A catheter for imaging flow velocity profiles using optical Doppler tomography

The purpose of this dissertation is to develop a new light imaging technique for discerning velocity profiles in scattering fluids. The importance and need for such a device is apparent in studying the etiology and treatment of vascular disease. An optical Doppler tomography (ODT) interferometer is constructed with a multicore fiber in its sample arm acting as an imaging catheter. This multicore fiber has the ability to image an entire two dimensional plane at once with high spatial resolution. The catheter is introduced into a scattering flow field with either microspheres or intralipid fat particles. A photodetector is used to gather Doppler shifted light from moving scatterers in the flow field. By this method, velocity values of physiologic relevance are detected. In order to demonstrate that a two dimensional velocity map can be generated, experiments are also performed with a CCD camera.
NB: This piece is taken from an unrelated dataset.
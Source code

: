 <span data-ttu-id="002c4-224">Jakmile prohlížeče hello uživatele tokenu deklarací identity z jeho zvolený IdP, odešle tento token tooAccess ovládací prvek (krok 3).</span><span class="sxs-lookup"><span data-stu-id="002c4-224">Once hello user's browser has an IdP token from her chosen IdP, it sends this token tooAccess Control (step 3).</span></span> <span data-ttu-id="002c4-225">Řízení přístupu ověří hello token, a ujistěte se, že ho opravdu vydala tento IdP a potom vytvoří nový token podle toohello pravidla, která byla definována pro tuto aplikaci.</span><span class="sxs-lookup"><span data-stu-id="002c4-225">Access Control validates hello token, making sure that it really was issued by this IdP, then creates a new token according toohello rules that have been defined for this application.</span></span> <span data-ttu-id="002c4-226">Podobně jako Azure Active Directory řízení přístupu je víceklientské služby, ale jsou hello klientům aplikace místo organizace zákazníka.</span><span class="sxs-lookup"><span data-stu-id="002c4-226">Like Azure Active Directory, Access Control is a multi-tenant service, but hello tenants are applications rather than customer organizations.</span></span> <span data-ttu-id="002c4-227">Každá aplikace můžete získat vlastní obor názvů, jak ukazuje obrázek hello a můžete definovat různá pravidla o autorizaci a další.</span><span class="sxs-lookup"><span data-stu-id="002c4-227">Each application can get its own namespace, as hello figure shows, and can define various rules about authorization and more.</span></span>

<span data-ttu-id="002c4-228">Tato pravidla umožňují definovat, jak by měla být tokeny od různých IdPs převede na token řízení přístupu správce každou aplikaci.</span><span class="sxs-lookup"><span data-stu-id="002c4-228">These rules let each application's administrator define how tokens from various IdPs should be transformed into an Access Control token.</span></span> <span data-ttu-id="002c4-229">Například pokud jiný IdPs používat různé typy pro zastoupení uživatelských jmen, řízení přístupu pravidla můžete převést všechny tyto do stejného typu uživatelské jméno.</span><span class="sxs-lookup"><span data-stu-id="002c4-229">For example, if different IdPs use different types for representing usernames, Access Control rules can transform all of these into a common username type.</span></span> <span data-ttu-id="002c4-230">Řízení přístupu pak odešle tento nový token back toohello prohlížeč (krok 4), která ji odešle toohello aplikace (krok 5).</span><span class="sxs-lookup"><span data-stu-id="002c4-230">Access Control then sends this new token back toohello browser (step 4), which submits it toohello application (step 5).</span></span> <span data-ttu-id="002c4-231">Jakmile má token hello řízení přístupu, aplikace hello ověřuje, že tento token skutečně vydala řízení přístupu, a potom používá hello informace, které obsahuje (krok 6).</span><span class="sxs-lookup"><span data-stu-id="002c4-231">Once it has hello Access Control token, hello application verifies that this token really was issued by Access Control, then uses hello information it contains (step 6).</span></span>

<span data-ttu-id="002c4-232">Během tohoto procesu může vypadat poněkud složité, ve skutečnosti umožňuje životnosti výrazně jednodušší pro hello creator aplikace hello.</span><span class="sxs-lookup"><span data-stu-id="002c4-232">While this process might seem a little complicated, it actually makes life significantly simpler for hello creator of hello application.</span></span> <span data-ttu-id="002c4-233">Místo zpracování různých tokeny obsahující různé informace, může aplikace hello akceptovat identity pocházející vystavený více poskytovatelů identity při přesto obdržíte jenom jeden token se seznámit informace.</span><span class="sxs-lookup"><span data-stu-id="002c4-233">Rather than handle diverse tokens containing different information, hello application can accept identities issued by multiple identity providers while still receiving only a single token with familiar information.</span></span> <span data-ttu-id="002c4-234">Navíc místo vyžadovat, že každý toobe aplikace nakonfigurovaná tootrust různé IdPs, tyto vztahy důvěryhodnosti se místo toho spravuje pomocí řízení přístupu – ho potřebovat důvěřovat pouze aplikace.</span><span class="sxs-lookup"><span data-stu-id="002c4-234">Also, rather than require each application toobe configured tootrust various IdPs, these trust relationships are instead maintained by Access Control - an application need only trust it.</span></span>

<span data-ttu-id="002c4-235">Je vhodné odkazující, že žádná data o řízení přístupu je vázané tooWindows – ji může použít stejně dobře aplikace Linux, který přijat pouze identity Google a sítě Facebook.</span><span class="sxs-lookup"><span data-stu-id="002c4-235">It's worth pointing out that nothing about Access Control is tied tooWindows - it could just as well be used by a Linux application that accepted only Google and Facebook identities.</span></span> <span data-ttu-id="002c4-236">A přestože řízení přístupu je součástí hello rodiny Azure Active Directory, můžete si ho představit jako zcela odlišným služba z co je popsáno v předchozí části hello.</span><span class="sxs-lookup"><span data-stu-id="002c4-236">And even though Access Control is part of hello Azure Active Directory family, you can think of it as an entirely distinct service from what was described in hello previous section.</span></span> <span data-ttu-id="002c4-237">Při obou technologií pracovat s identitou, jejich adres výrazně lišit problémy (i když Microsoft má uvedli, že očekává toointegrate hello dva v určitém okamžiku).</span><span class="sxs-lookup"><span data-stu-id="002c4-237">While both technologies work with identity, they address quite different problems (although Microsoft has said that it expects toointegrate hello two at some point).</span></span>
Even though frame rates are too slow for practical measurements, the CCD camera has the ability to capture images with high spatial resolution, so that the individual cores of the multicore fiber can be seen independently. Analysis of the fluid dynamics and photon transport through the fluid has been attempted. Together these two sets of experiments show that a catheter based ODT system can be a feasible method for discerning flow information with accuracy that is beyond any current method. Modifications and improvements for a future device are also discussed. A device which has the ability to generate high resolution flow velocity profiles is unprecedented and the utility of this information has implications for all who study flow phenomena in whatever field they may be.